_What is needed_
Establish how many lines below contain the string "nonseparator". Respond with that number alone.

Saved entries
"""

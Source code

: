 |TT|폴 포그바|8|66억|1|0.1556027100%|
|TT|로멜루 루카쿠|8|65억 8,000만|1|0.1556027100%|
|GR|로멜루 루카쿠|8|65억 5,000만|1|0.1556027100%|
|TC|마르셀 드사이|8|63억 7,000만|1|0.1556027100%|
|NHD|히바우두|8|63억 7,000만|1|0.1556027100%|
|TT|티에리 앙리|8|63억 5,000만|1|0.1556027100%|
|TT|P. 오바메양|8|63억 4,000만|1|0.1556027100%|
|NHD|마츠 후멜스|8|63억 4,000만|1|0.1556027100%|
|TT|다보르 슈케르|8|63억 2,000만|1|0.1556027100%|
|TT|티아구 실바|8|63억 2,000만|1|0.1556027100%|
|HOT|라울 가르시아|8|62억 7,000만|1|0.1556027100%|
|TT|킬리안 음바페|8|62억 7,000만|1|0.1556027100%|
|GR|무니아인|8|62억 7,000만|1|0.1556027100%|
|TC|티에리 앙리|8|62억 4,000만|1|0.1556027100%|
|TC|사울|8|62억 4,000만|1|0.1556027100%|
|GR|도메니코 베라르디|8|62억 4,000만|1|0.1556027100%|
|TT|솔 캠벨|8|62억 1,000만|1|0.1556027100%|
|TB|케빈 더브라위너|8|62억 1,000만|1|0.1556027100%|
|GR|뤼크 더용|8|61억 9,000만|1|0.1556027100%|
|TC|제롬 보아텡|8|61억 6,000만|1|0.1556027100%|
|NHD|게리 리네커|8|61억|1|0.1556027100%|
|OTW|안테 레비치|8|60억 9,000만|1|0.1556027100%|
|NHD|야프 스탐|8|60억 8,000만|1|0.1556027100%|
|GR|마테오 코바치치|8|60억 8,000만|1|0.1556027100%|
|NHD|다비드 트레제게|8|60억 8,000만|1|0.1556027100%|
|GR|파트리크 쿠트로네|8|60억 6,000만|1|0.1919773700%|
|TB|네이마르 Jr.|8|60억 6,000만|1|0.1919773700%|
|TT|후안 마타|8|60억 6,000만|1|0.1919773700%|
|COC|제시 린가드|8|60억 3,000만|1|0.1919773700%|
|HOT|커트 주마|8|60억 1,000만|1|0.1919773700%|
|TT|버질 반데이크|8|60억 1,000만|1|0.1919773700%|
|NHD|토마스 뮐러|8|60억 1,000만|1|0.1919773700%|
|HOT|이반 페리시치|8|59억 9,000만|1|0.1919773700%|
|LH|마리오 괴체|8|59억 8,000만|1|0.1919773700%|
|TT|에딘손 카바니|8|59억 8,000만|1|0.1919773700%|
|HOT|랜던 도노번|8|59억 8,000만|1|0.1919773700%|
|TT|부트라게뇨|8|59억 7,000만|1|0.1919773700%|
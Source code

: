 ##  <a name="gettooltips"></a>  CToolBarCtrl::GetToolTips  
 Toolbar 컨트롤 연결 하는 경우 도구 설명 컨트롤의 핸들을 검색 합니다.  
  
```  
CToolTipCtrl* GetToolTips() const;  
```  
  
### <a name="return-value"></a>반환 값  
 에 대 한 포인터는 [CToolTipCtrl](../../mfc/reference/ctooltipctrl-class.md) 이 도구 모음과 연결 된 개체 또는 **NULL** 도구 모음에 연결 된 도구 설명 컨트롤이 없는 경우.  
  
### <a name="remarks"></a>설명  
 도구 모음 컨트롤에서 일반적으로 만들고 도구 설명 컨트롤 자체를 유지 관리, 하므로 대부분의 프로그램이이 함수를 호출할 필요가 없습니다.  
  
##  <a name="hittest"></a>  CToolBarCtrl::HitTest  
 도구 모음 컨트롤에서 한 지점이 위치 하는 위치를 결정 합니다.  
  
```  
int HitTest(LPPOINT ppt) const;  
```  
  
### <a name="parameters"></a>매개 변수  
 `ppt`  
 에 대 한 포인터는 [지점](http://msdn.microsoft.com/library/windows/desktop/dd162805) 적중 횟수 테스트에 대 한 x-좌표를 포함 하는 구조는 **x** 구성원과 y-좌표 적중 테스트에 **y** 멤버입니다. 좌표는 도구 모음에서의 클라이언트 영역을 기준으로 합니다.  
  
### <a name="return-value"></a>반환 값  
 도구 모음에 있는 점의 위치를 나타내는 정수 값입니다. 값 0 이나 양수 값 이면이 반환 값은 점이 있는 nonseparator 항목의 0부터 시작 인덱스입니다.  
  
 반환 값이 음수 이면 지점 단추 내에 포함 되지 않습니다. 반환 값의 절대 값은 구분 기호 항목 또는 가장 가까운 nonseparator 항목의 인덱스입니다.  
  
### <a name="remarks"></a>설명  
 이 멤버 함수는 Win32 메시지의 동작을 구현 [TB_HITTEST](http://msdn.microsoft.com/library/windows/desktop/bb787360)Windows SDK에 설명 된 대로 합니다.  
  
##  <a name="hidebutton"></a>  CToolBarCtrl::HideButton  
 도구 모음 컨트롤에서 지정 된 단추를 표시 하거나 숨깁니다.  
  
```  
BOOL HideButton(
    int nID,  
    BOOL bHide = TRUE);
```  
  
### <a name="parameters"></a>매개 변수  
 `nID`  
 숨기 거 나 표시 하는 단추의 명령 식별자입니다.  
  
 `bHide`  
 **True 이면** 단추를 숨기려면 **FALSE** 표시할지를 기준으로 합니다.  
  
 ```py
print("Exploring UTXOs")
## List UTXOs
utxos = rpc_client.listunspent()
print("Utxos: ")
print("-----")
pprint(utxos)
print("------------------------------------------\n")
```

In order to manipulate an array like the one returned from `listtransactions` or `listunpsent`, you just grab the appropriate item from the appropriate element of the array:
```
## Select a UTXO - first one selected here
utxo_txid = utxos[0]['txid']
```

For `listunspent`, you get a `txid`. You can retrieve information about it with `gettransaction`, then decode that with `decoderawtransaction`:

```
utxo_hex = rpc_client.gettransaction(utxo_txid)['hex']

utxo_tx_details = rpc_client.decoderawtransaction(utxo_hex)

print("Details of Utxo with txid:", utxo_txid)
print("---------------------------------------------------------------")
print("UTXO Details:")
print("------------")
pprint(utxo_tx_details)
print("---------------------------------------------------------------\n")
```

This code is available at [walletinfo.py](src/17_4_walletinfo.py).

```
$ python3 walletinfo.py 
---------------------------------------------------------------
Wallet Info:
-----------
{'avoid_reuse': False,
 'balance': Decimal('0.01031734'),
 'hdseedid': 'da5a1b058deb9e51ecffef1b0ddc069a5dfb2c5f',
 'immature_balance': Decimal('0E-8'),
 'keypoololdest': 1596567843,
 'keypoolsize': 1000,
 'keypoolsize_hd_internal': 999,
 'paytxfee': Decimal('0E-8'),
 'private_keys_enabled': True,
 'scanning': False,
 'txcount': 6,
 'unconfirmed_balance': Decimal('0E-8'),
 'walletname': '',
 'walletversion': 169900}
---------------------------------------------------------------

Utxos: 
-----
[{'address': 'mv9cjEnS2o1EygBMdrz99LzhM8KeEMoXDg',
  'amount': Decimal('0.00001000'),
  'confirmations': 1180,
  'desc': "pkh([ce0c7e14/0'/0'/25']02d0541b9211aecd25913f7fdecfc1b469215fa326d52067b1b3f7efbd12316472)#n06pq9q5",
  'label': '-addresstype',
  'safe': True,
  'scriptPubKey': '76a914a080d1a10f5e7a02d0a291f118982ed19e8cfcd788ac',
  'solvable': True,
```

"""

_Solution to the exercise_
2